Problem statement: In which lines of the data does the string "Index" appear? Copy every one.

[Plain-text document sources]

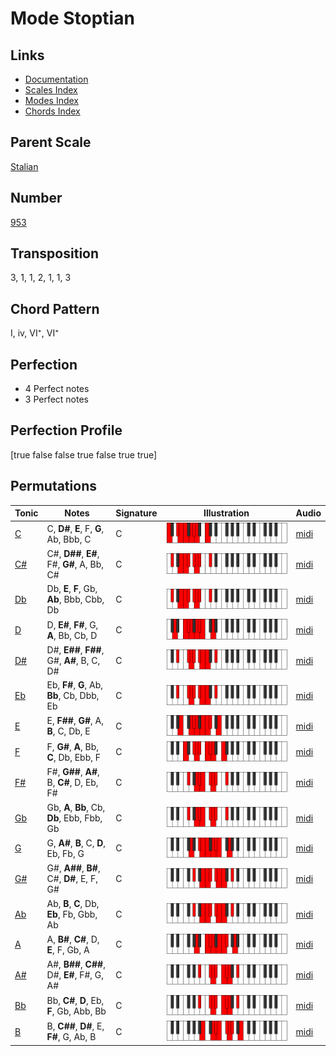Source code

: # Mode Stoptian

## Links

- [Documentation](README.md)
- [Scales Index](Scales.md)
- [Modes Index](Modes.md)
- [Chords Index](Chords.md)

## Parent Scale

[Stalian](ScaleStalian.md)

## Number

[953](https://ianring.com/musictheory/scales/953)

## Transposition

3, 1, 1, 2, 1, 1, 3

## Chord Pattern

I, iv, VI⁺, VI⁺

## Perfection

- 4 Perfect notes
- 3 Perfect notes

## Perfection Profile

[true false false true false true true]

## Permutations

| Tonic | Notes | Signature | Illustration | Audio |
|-------|-------|-----------|--------------|-------|
| [C](ModeCNaturalStoptian.md) | C, **D#**, **E**, F, **G**, Ab, Bbb, C | C | ![CNaturalStoptian](ModeCNaturalStoptian.png) | [midi](https://github.com/edipermadi/music/blob/main/docs/ModeCNaturalStoptian.mid?raw=true) |
| [C#](ModeCSharpStoptian.md) | C#, **D##**, **E#**, F#, **G#**, A, Bb, C# | C | ![CSharpStoptian](ModeCSharpStoptian.png) | [midi](https://github.com/edipermadi/music/blob/main/docs/ModeCSharpStoptian.mid?raw=true) |
| [Db](ModeDFlatStoptian.md) | Db, **E**, **F**, Gb, **Ab**, Bbb, Cbb, Db | C | ![DFlatStoptian](ModeDFlatStoptian.png) | [midi](https://github.com/edipermadi/music/blob/main/docs/ModeDFlatStoptian.mid?raw=true) |
| [D](ModeDNaturalStoptian.md) | D, **E#**, **F#**, G, **A**, Bb, Cb, D | C | ![DNaturalStoptian](ModeDNaturalStoptian.png) | [midi](https://github.com/edipermadi/music/blob/main/docs/ModeDNaturalStoptian.mid?raw=true) |
| [D#](ModeDSharpStoptian.md) | D#, **E##**, **F##**, G#, **A#**, B, C, D# | C | ![DSharpStoptian](ModeDSharpStoptian.png) | [midi](https://github.com/edipermadi/music/blob/main/docs/ModeDSharpStoptian.mid?raw=true) |
| [Eb](ModeEFlatStoptian.md) | Eb, **F#**, **G**, Ab, **Bb**, Cb, Dbb, Eb | C | ![EFlatStoptian](ModeEFlatStoptian.png) | [midi](https://github.com/edipermadi/music/blob/main/docs/ModeEFlatStoptian.mid?raw=true) |
| [E](ModeENaturalStoptian.md) | E, **F##**, **G#**, A, **B**, C, Db, E | C | ![ENaturalStoptian](ModeENaturalStoptian.png) | [midi](https://github.com/edipermadi/music/blob/main/docs/ModeENaturalStoptian.mid?raw=true) |
| [F](ModeFNaturalStoptian.md) | F, **G#**, **A**, Bb, **C**, Db, Ebb, F | C | ![FNaturalStoptian](ModeFNaturalStoptian.png) | [midi](https://github.com/edipermadi/music/blob/main/docs/ModeFNaturalStoptian.mid?raw=true) |
| [F#](ModeFSharpStoptian.md) | F#, **G##**, **A#**, B, **C#**, D, Eb, F# | C | ![FSharpStoptian](ModeFSharpStoptian.png) | [midi](https://github.com/edipermadi/music/blob/main/docs/ModeFSharpStoptian.mid?raw=true) |
| [Gb](ModeGFlatStoptian.md) | Gb, **A**, **Bb**, Cb, **Db**, Ebb, Fbb, Gb | C | ![GFlatStoptian](ModeGFlatStoptian.png) | [midi](https://github.com/edipermadi/music/blob/main/docs/ModeGFlatStoptian.mid?raw=true) |
| [G](ModeGNaturalStoptian.md) | G, **A#**, **B**, C, **D**, Eb, Fb, G | C | ![GNaturalStoptian](ModeGNaturalStoptian.png) | [midi](https://github.com/edipermadi/music/blob/main/docs/ModeGNaturalStoptian.mid?raw=true) |
| [G#](ModeGSharpStoptian.md) | G#, **A##**, **B#**, C#, **D#**, E, F, G# | C | ![GSharpStoptian](ModeGSharpStoptian.png) | [midi](https://github.com/edipermadi/music/blob/main/docs/ModeGSharpStoptian.mid?raw=true) |
| [Ab](ModeAFlatStoptian.md) | Ab, **B**, **C**, Db, **Eb**, Fb, Gbb, Ab | C | ![AFlatStoptian](ModeAFlatStoptian.png) | [midi](https://github.com/edipermadi/music/blob/main/docs/ModeAFlatStoptian.mid?raw=true) |
| [A](ModeANaturalStoptian.md) | A, **B#**, **C#**, D, **E**, F, Gb, A | C | ![ANaturalStoptian](ModeANaturalStoptian.png) | [midi](https://github.com/edipermadi/music/blob/main/docs/ModeANaturalStoptian.mid?raw=true) |
| [A#](ModeASharpStoptian.md) | A#, **B##**, **C##**, D#, **E#**, F#, G, A# | C | ![ASharpStoptian](ModeASharpStoptian.png) | [midi](https://github.com/edipermadi/music/blob/main/docs/ModeASharpStoptian.mid?raw=true) |
| [Bb](ModeBFlatStoptian.md) | Bb, **C#**, **D**, Eb, **F**, Gb, Abb, Bb | C | ![BFlatStoptian](ModeBFlatStoptian.png) | [midi](https://github.com/edipermadi/music/blob/main/docs/ModeBFlatStoptian.mid?raw=true) |
| [B](ModeBNaturalStoptian.md) | B, **C##**, **D#**, E, **F#**, G, Ab, B | C | ![BNaturalStoptian](ModeBNaturalStoptian.png) | [midi](https://github.com/edipermadi/music/blob/main/docs/ModeBNaturalStoptian.mid?raw=true) |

Response area:
- [Scales Index](Scales.md)
- [Modes Index](Modes.md)
- [Chords Index](Chords.md)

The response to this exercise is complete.